Sorry, but the world is changing. It hasn't yet hit the publishing industry
nearly so hard as it has hit the recording industry, but it will. Two things
in particular almost guarantee it:

First the digital revolution. The Kindle / Nook / etc., are not fads anymore
than the iPod was a fad. The publishing world is going digital.

Second, the publishing world will always have real ink and paper books (this
is my industry, BTW) - but the technology is shifting rapidly toward print-on-
demand. Lulu.com, with their fleet of Xerox iGen presses and web-to-bindery
workflow has led the way giving everyone the ability to publish hard and soft
covers one at a time, and make a profit doing so.
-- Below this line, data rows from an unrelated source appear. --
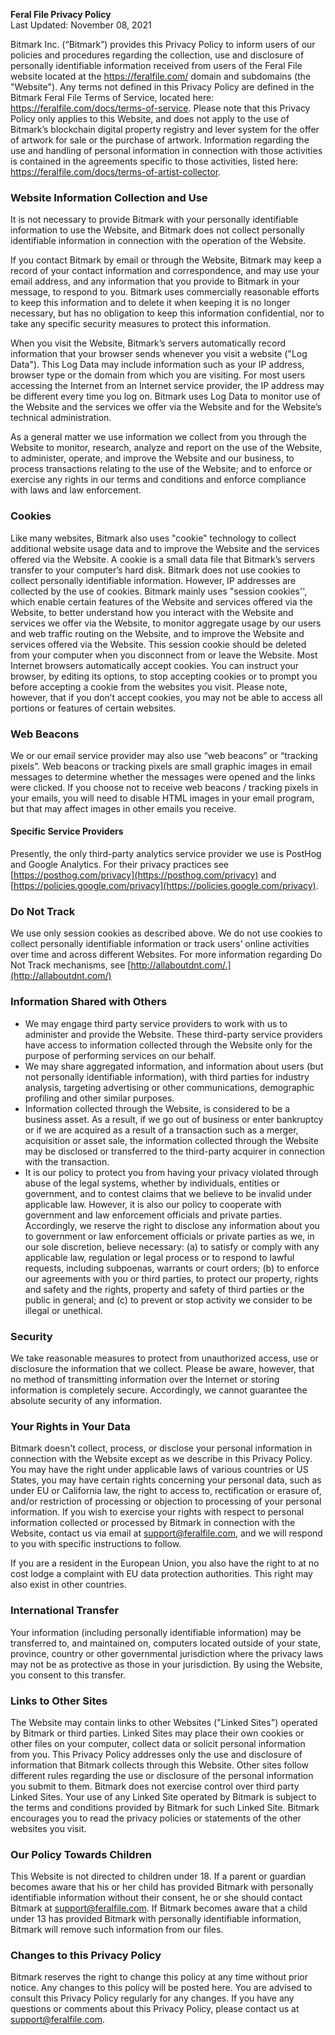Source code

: 
**Feral File Privacy Policy**\
Last Updated: November 08, 2021

Bitmark Inc. (“Bitmark”) provides this Privacy Policy to inform users of our policies and procedures regarding the collection, use and disclosure of personally identifiable information received from users of the Feral File website located at the https://feralfile.com/ domain and subdomains (the "Website"). Any terms not defined in this Privacy Policy are defined in the Bitmark Feral File Terms of Service, located here: https://feralfile.com/docs/terms-of-service. Please note that this Privacy Policy only applies to this Website, and does not apply to the use of Bitmark’s blockchain digital property registry and lever system for the offer of artwork for sale or the purchase of artwork. Information regarding the use and handling of personal information in connection with those activities is contained in the agreements specific to those activities, listed here: https://feralfile.com/docs/terms-of-artist-collector.

### **Website Information Collection and Use**

It is not necessary to provide Bitmark with your personally identifiable information to use the Website, and Bitmark does not collect personally identifiable information in connection with the operation of the Website. 

If you contact Bitmark by email or through the Website, Bitmark may keep a record of your contact information and correspondence, and may use your email address, and any information that you provide to Bitmark in your message, to respond to you. Bitmark uses commercially reasonable efforts to keep this information and to delete it when keeping it is no longer necessary, but has no obligation to keep this information confidential, nor to take any specific security measures to protect this information.

When you visit the Website, Bitmark’s servers automatically record information that your browser sends whenever you visit a website ("Log Data"). This Log Data may include information such as your IP address, browser type or the domain from which you are visiting. For most users accessing the Internet from an Internet service provider, the IP address may be different every time you log on. Bitmark uses Log Data to monitor use of the Website and the services we offer via the Website and for the Website’s technical administration. 

As a general matter we use information we collect from you through the Website to monitor, research, analyze and report on the use of the Website, to administer, operate, and improve the Website and our business, to process transactions relating to the use of the Website; and to enforce or exercise any rights in our terms and conditions and enforce compliance with laws and law enforcement.

### **Cookies**

Like many websites, Bitmark also uses "cookie" technology to collect additional website usage data and to improve the Website and the services offered via the Website. A cookie is a small data file that Bitmark’s servers transfer to your computer’s hard disk. Bitmark does not use cookies to collect personally identifiable information. However, IP addresses are collected by the use of cookies. Bitmark mainly uses "session cookies'', which enable certain features of the Website and services offered via the Website, to better understand how you interact with the Website and services we offer via the Website, to monitor aggregate usage by our users and web traffic routing on the Website, and to improve the Website and services offered via the Website. This session cookie should be deleted from your computer when you disconnect from or leave the Website. Most Internet browsers automatically accept cookies. You can instruct your browser, by editing its options, to stop accepting cookies or to prompt you before accepting a cookie from the websites you visit. Please note, however, that if you don’t accept cookies, you may not be able to access all portions or features of certain websites.

### **Web Beacons**

We or our email service provider may also use “web beacons” or “tracking pixels”. Web beacons or tracking pixels are small graphic images in email messages to determine whether the messages were opened and the links were clicked. If you choose not to receive web beacons / tracking pixels in your emails, you will need to disable HTML images in your email program, but that may affect images in other emails you receive. 

#### **Specific Service Providers**

Presently, the only third-party analytics service provider we use is PostHog and Google Analytics. For their privacy practices see [https://posthog.com/privacy](https://posthog.com/privacy) and [https://policies.google.com/privacy](https://policies.google.com/privacy).

### **Do Not Track**

We use only session cookies as described above. We do not use cookies to collect personally identifiable information or track users’ online activities over time and across different Websites. For more information regarding Do Not Track mechanisms, see [http://allaboutdnt.com/.](http://allaboutdnt.com/)

### **Information Shared with Others**

- We may engage third party service providers to work with us to administer and provide the Website. These third-party service providers have access to information collected through the Website only for the purpose of performing services on our behalf.
- We may share aggregated information, and information about users (but not personally identifiable information), with third parties for industry analysis, targeting advertising or other communications, demographic profiling and other similar purposes.
- Information collected through the Website, is considered to be a business asset. As a result, if we go out of business or enter bankruptcy or if we are acquired as a result of a transaction such as a merger, acquisition or asset sale, the information collected through the Website may be disclosed or transferred to the third-party acquirer in connection with the transaction.
- It is our policy to protect you from having your privacy violated through abuse of the legal systems, whether by individuals, entities or government, and to contest claims that we believe to be invalid under applicable law. However, it is also our policy to cooperate with government and law enforcement officials and private parties. Accordingly, we reserve the right to disclose any information about you to government or law enforcement officials or private parties as we, in our sole discretion, believe necessary: (a) to satisfy or comply with any applicable law, regulation or legal process or to respond to lawful requests, including subpoenas, warrants or court orders; (b) to enforce our agreements with you or third parties, to protect our property, rights and safety and the rights, property and safety of third parties or the public in general; and (c) to prevent or stop activity we consider to be illegal or unethical.

### **Security**

We take reasonable measures to protect from unauthorized access, use or disclosure the information that we collect. Please be aware, however, that no method of transmitting information over the Internet or storing information is completely secure. Accordingly, we cannot guarantee the absolute security of any information.

### **Your Rights in Your Data**

Bitmark doesn't collect, process, or disclose your personal information in connection with the Website except as we describe in this Privacy Policy. You may have the right under applicable laws of various countries or US States, you may have certain rights concerning your personal data, such as under EU or California law, the right to access to, rectification or erasure of, and/or restriction of processing or objection to processing of your personal information. If you wish to exercise your rights with respect to personal information collected or processed by Bitmark in connection with the Website, contact us via email at [support@feralfile.com](mailto:support@feralfile.com), and we will respond to you with specific instructions to follow.

If you are a resident in the European Union, you also have the right to at no cost lodge a complaint with EU data protection authorities. This right may also exist in other countries. 

### **International Transfer**

Your information (including personally identifiable information) may be transferred to, and maintained on, computers located outside of your state, province, country or other governmental jurisdiction where the privacy laws may not be as protective as those in your jurisdiction. By using the Website, you consent to this transfer.

### **Links to Other Sites**

The Website may contain links to other Websites ("Linked Sites") operated by Bitmark or third parties. Linked Sites may place their own cookies or other files on your computer, collect data or solicit personal information from you. This Privacy Policy addresses only the use and disclosure of information that Bitmark collects through this Website. Other sites follow different rules regarding the use or disclosure of the personal information you submit to them. Bitmark does not exercise control over third party Linked Sites. Your use of any Linked Site operated by Bitmark is subject to the terms and conditions provided by Bitmark for such Linked Site. Bitmark encourages you to read the privacy policies or statements of the other websites you visit.

### **Our Policy Towards Children**

This Website is not directed to children under 18. If a parent or guardian becomes aware that his or her child has provided Bitmark with personally identifiable information without their consent, he or she should contact Bitmark at [support@feralfile.com](mailto:support@feralfile.com). If Bitmark becomes aware that a child under 13 has provided Bitmark with personally identifiable information, Bitmark will remove such information from our files.

### **Changes to this Privacy Policy**

Bitmark reserves the right to change this policy at any time without prior notice. Any changes to this policy will be posted here. You are advised to consult this Privacy Policy regularly for any changes. If you have any questions or comments about this Privacy Policy, please contact us at [support@feralfile.com](mailto:support@feralfile.com).
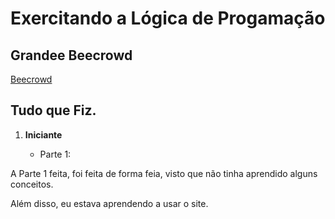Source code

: # Exercitando a Lógica de Progamação

   <h2>Grandee Beecrowd </h2>
      <a href= "https://judge.beecrowd.com/pt/login" target = "_blank" > Beecrowd </a>


 <h2>Tudo que Fiz.</h2>

<ol type ="1"> 
   <li> <strong>Iniciante</strong></li>
   <ul> 
      <li>Parte 1: </li>
   </ul>
</ol>

<p>A Parte 1 feita, foi feita de forma feia, visto que não tinha aprendido alguns conceitos. </p>
<p>Além disso, eu estava aprendendo a usar o site. </p>
 
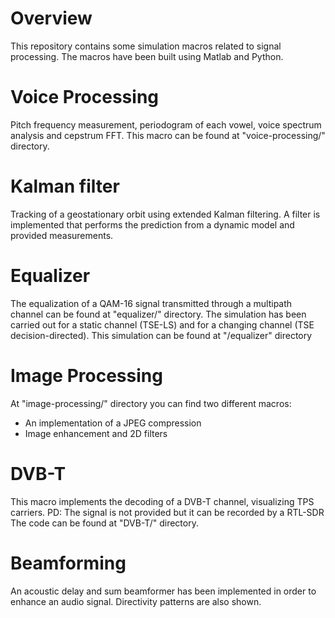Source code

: # Overview
This repository contains some simulation macros related to signal processing.
The macros have been built using Matlab and Python.

# Voice Processing
Pitch frequency measurement, periodogram of each vowel, voice spectrum analysis and cepstrum FFT.
This macro can be found at "voice-processing/" directory.

# Kalman filter
Tracking of a geostationary orbit using extended Kalman filtering. A filter is implemented that performs the prediction from a dynamic model and provided measurements.

# Equalizer
The equalization of a QAM-16 signal transmitted through a multipath channel can be found at "equalizer/" directory.
The simulation has been carried out for a static channel (TSE-LS) and for a changing channel (TSE decision-directed).
This simulation can be found at "/equalizer" directory

# Image Processing
At "image-processing/" directory you can find two different macros:
- An implementation of a JPEG compression
- Image enhancement and 2D filters

# DVB-T
This macro implements the decoding of a DVB-T channel, visualizing TPS carriers.
PD: The signal is not provided but it can be recorded by a RTL-SDR
The code can be found at "DVB-T/" directory.

# Beamforming
An acoustic delay and sum beamformer has been implemented in order to enhance an audio signal.
Directivity patterns are also shown.
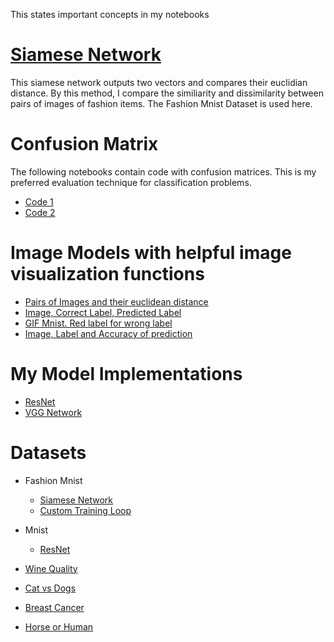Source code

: This states important concepts in my notebooks

# <a href="Course 1 - Custom Models, Layers and Loss Functions\Week 1 - Functional API\Labs\C1_W1_Lab_3_siamese-network.ipynb">Siamese Network</a>

This siamese network outputs two vectors and compares their euclidian distance. By this method, I compare the similiarity and dissimilarity between pairs of images of fashion items. The Fashion Mnist Dataset is used here. 


# Confusion Matrix

The following notebooks contain code with confusion matrices. This is my preferred evaluation technique for classification problems.
-  <a href="Course 1 - Custom Models, Layers and Loss Functions\Week 1 - Functional API\W1_Assignment\C1W1_Assignment.ipynb">Code 1</a>
-  <a href="Course 2 - Custom Training loops, Gradients and Distributed Training\Week 2 - Simple Custom Training\Assignment\C2W2_Assignment.ipynb"> Code 2</a>

# Image Models with helpful image visualization functions

- <a href="Course 1 - Custom Models, Layers and Loss Functions\Week 1 - Functional API\Labs\C1_W1_Lab_3_siamese-network.ipynb">Pairs of Images and their euclidean distance</a>
- <a href="Course 2 - Custom Training loops, Gradients and Distributed Training\Week 2 - Simple Custom Training\Labs\C2_W2_Lab_2_training-categorical.ipynb">Image, Correct Label, Predicted Label</a>
- <a href="Course 1 - Custom Models, Layers and Loss Functions/Week 5 - Callbacks/Lab 2/C1_W5_Lab_2_custom-callbacks.ipynb"> GIF Mnist. Red label for wrong label</a>
- <a href="Course 2 - Custom Training loops, Gradients and Distributed Training\Week 3 - Autograph\Assignment\C2W3_Assignment.ipynb"> Image, Label and Accuracy of prediction</a>

# My Model Implementations

- <a href="Course 1 - Custom Models, Layers and Loss Functions\Week 4 - Models\Labs\C1_W4_Lab_2_resnet-example.ipynb">ResNet</a>
- <a href="Course 1 - Custom Models, Layers and Loss Functions\Week 4 - Models\C1W4_Assignment_VGG_Model.ipynb">VGG Network</a>

# Datasets
- Fashion Mnist
    - <a href="Course 1 - Custom Models, Layers and Loss Functions\Week 1 - Functional API\Labs\C1_W1_Lab_3_siamese-network.ipynb">Siamese Network</a>
    - <a href="Course 2 - Custom Training loops, Gradients and Distributed Training\Week 2 - Simple Custom Training\Labs\C2_W2_Lab_2_training-categorical.ipynb">Custom Training Loop</a>

- Mnist
    - <a href="Course 1 - Custom Models, Layers and Loss Functions\Week 4 - Models\Labs\C1_W4_Lab_2_resnet-example.ipynb">ResNet</a>

- <a href="Course 1 - Custom Models, Layers and Loss Functions\Week 1 - Functional API\W1_Assignment\C1W1_Assignment.ipynb">Wine Quality</a>
- <a href="Course 1 - Custom Models, Layers and Loss Functions\Week 4 - Models\C1W4_Assignment_VGG_Model.ipynb">Cat vs Dogs</a>
- <a href="Course 2 - Custom Training loops, Gradients and Distributed Training\Week 2 - Simple Custom Training\Assignment\C2W2_Assignment.ipynb">Breast Cancer </a>
- <a href="Course 2 - Custom Training loops, Gradients and Distributed Training\Week 3 - Autograph\Assignment\C2W3_Assignment.ipynb">Horse or Human</a>

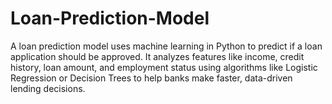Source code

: # Loan-Prediction-Model
A loan prediction model uses machine learning in Python to predict if a loan application should be approved. It analyzes features like income, credit history, loan amount, and employment status using algorithms like Logistic Regression or Decision Trees to help banks make faster, data-driven lending decisions.
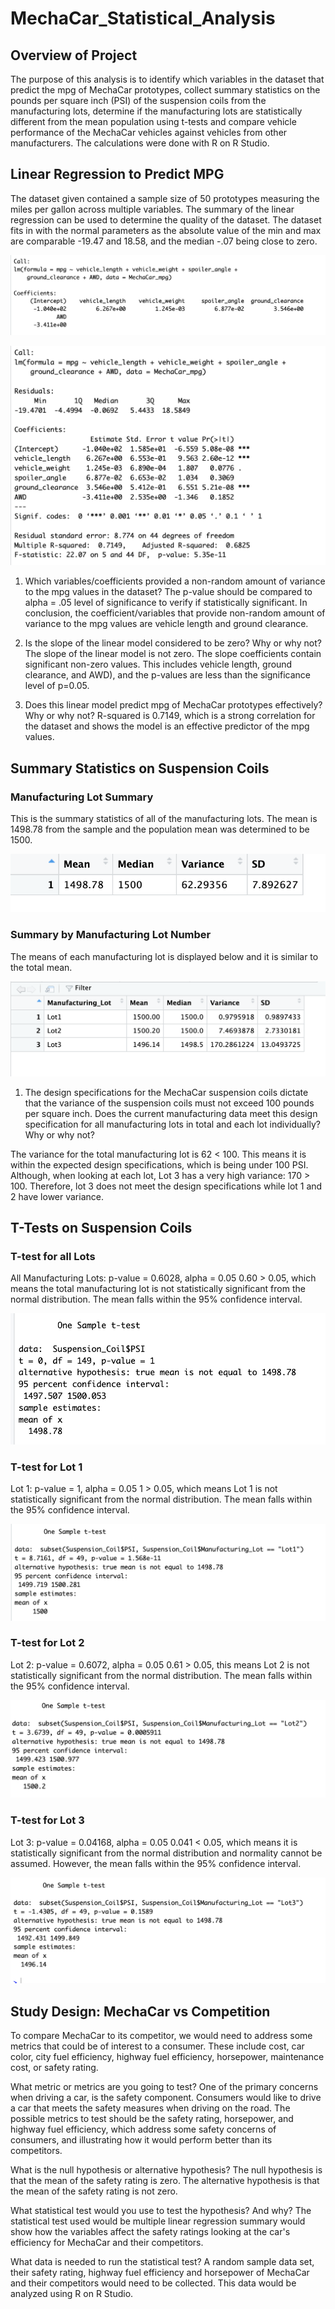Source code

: # MechaCar_Statistical_Analysis

## Overview of Project
The purpose of this analysis is to identify which variables in the dataset that predict the mpg of MechaCar prototypes, collect summary statistics on the pounds per square inch (PSI) of the suspension coils from the manufacturing lots, determine if the manufacturing lots are statistically different from the mean population using t-tests and compare vehicle performance of the MechaCar vehicles against vehicles from other manufacturers. The calculations were done with R on R Studio.

## Linear Regression to Predict MPG
 The dataset given contained a sample size of 50 prototypes measuring the miles per gallon across multiple variables. The summary of the linear regression can be used to determine the quality of the dataset. The dataset fits in with the normal parameters as the absolute value of the min and max are comparable -19.47 and 18.58, and the median -.07 being close to zero.

![linear_regression](Resources/linear_regression.png)

![linear_regression_summary](Resources/linear_regression_summary.png)
 
 1. Which variables/coefficients provided a non-random amount of variance to the mpg values in the dataset?
 The p-value should be compared to alpha = .05 level of significance to verify if statistically significant. In conclusion, the coefficient/variables that provide non-random amount of variance to the mpg values are vehicle length and ground clearance.
 
 2. Is the slope of the linear model considered to be zero? Why or why not?
 The slope of the linear model is not zero. The slope coefficients contain significant non-zero values. This includes vehicle length, ground clearance, and AWD), and the p-values are less than the significance level of p=0.05.
 
 3. Does this linear model predict mpg of MechaCar prototypes effectively? Why or why not?
 R-squared is 0.7149, which is a strong correlation for the dataset and shows the model is an effective predictor of the mpg values.
 
 
 ## Summary Statistics on Suspension Coils
### Manufacturing Lot Summary
This is the summary statistics of all of the manufacturing lots. The mean is 1498.78 from the sample and the population mean was determined to be 1500.

![manufacturing_lot_summary](Resources/manufacturing_lot_summary.png) 

### Summary by Manufacturing Lot Number
The means of each manufacturing lot is displayed below and it is similar to the total mean.

![manufacturing_lot_no_summary](Resources/manufacturing_lot_no_summary.png) 

1. The design specifications for the MechaCar suspension coils dictate that the variance of the suspension coils must not exceed 100 pounds per square inch. Does the current manufacturing data meet this design specification for all manufacturing lots in total and each lot individually? Why or why not?

The variance for the total manufacturing lot is 62 < 100. This means it is within the expected design specifications, which is being under 100 PSI. Although, when looking at each lot, Lot 3 has a very high variance: 170 > 100. Therefore, lot 3 does not meet the design specifications while lot 1 and 2 have lower variance.


## T-Tests on Suspension Coils
### T-test for all Lots
All Manufacturing Lots: p-value = 0.6028, alpha = 0.05
0.60 > 0.05, which means the total manufacturing lot is not statistically significant from the normal distribution. The mean falls within the 95% confidence interval.

![all_lots_t-test](Resources/all_lots_t-test.png) 

### T-test for Lot 1
Lot 1: p-value = 1, alpha = 0.05
1 > 0.05, which means Lot 1 is not statistically significant from the normal distribution. The mean falls within the 95% confidence interval.

![lot_1_t-test](Resources/lot_1_t-test.png) 

### T-test for Lot 2
Lot 2: p-value = 0.6072, alpha = 0.05
0.61 > 0.05, this means Lot 2 is not statistically significant from the normal distribution. The mean falls within the 95% confidence interval.

![lot_2_t-test](Resources/lot_2_t-test.png) 

### T-test for Lot 3
Lot 3: p-value = 0.04168, alpha = 0.05
0.041 < 0.05, which means it is statistically significant from the normal distribution and normality cannot be assumed. However, the mean falls within the 95% confidence interval.

![lot_3_t-test](Resources/lot_3_t-test.png) 

## Study Design: MechaCar vs Competition

To compare MechaCar to its competitor, we would need to address some metrics that could be of interest to a consumer. These include cost, car color, city fuel efficiency, highway fuel efficiency, horsepower, maintenance cost, or safety rating.

What metric or metrics are you going to test?
One of the primary concerns when driving a car, is the safety component. Consumers would like to drive a car that meets the safety measures when driving on the road. The possible metrics to test should be the safety rating, horsepower, and highway fuel efficiency, which address some safety concerns of consumers, and illustrating how it would perform better than its competitors.

What is the null hypothesis or alternative hypothesis?
The null hypothesis is that the mean of the safety rating is zero. The alternative hypothesis is that the mean of the safety rating is not zero.

What statistical test would you use to test the hypothesis? And why?
The statistical test used would be multiple linear regression summary would show how the variables affect the safety ratings looking at the car's efficiency for MechaCar and their competitors.

What data is needed to run the statistical test?
A random sample data set, their safety rating, highway fuel efficiency and horsepower of MechaCar and their competitors would need to be collected. This data would be analyzed using R on R Studio.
I am already seeing mainline
publishers doing similar for older works which are not economical to print on
conventional presses. These works used to go out of print. Now they are being
made available once more, because the publishers suddenly are able to print
them at a profit, even if it is just one book for a single customer. But
ironically, the more they embrace this technology, the more readily available
it will be to smaller and smaller shops.

Self-publishing - long an expensive proposition - is quickly becoming the norm
for new authors, and it is only a matter of time before the marketing of such
books will move to the web. Authors already tend to form their own
communities, critiquing one another's works and encouraging them to improve
and advance their art. The ability to do this on the web gives them a natural
platform from which to market their works to a worldwide audience, without a
publisher of any sort playing middle-man.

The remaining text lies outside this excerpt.